Haight estimates that when they patrol, between three and 10 percent of riders can’t produce a fare, depending on time and location. The hope is that when the word gets out that these patrols are happening, fewer people will try to beat the fares.
The ordinance was first adopted by the BART Board of Directors back in October 2017, to go into effect at the start of this year. But the BART police needed to work out procedures and acquire and test ticket readers (see photo below). The Clipper card readers are the same as those used on Muni. Unfortunately, enforcement agents have to carry a second machine to read the old mag-stripe paper tickets.
The police are using “Community Service” officers to check tickets–these are the same employees who normally ticket illegally parked cars in the BART parking lots. The citations they issue for riding BART without a fare are treated just like parking tickets–“It’s not criminal, it’s a civil citation,” said Haight. However, repeat offenders–meaning anyone caught riding three times in one year without proof of payment–can get hit with a criminal citation, which is a $250 fine. Violators may also be required to do community service.
That said, it’s hard to imagine how someone would get nailed three times in one year, since there are only six agents (and the patrols will always operate in groups). However, the BART police explained this is just one small step in a program of stopping fare evasion. They are also in the process of raising the height of fare gates (to make them harder to jump) and relocating emergency swing gates so it’s more difficult to inconspicuously go through them. And they want to hire more inspectors.
“We know that fare evasion is a significant revenue issue for BART, but it’s also a serious equity concern, especially given BART’s problems with over-policing and profiling,” wrote Edie Irons, spokesman for TransForm, in an email. “While it’s clear BART has tried to craft a balanced approach, there are still ways this policy could have a negative impact on peoples’ lives that vastly outweigh the severity of the crime.”
“We are going to get regular evidence-based public reports about the conduct of our fare evasion enforcement officers, and if there’s any reason for concern from a civil rights perspective we will be transparent with the public and take corrective action immediately,” said Josefowitz. “We also rolled out discounted youth fares this January and worked with SFState to provide discounted passes for their students, which will give students a fare-paying option to take BART that will work within their budget.”

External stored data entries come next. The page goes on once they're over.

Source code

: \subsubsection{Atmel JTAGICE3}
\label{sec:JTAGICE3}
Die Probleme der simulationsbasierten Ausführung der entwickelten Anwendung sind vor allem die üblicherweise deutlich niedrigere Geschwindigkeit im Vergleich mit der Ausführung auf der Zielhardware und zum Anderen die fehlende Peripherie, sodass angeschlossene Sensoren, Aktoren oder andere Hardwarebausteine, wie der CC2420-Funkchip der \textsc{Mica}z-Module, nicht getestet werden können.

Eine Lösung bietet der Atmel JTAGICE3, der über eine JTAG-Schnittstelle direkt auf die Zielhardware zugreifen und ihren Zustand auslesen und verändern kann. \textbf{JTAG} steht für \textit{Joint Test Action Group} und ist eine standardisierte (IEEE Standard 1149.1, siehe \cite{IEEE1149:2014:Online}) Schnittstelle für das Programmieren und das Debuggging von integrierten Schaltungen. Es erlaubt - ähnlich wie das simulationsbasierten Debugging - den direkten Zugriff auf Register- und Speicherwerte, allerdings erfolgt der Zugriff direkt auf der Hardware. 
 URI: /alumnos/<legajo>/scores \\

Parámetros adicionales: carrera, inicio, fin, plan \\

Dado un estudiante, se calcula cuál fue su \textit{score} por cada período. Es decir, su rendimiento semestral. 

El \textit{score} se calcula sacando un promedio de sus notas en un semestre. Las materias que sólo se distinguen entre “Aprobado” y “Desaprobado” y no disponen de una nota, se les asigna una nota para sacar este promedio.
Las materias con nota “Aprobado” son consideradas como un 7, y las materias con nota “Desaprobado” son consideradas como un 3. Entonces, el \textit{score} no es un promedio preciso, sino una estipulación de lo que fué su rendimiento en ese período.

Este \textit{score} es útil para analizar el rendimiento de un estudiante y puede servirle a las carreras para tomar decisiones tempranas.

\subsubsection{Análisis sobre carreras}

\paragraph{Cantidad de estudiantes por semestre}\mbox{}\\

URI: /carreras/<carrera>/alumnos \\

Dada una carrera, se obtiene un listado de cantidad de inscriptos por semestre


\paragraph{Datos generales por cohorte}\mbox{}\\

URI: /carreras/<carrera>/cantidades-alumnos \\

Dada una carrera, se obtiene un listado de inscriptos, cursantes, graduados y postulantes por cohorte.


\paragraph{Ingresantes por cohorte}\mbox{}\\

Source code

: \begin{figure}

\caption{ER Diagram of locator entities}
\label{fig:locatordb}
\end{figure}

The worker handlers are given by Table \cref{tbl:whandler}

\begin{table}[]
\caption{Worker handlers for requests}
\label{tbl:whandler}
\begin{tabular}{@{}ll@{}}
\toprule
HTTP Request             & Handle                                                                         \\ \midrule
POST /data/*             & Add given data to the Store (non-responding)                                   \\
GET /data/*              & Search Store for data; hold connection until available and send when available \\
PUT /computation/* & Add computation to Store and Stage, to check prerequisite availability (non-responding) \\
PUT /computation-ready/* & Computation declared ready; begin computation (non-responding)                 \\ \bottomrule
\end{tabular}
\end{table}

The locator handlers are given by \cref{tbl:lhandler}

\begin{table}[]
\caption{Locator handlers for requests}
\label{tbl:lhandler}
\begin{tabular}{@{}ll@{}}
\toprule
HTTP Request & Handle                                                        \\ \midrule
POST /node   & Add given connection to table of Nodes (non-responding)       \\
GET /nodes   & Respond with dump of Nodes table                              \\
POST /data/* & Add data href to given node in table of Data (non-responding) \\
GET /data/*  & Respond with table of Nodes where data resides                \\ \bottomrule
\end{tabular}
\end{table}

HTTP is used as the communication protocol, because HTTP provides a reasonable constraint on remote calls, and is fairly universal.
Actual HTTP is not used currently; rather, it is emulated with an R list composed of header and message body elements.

The ordinance also provides the option of doing community service rather than paying a fine. But Irons would like to see more: “What if, on top of their citation or community service, every young fare evader got a loaded Clipper Card that was half the value of the fine, along with information about BART’s new youth discount program?”
The inspectors, meanwhile, have body cameras so their supervisors can check for improper conduct. They are not armed and are instructed not to pursue if a fare evader runs away–however, they have radios to call BART police for assistance.
“Making sure everyone’s paying their fare is only fair to the hundreds of thousands of regular paying riders. Fare evasion is also a significant cost to the agency and will help us crack down on crime in our system,” added Josefowitz.
BART estimates it loses between $15 million to $25 million per year in unpaid fares. The agency has more details on its new fare evasion policy online.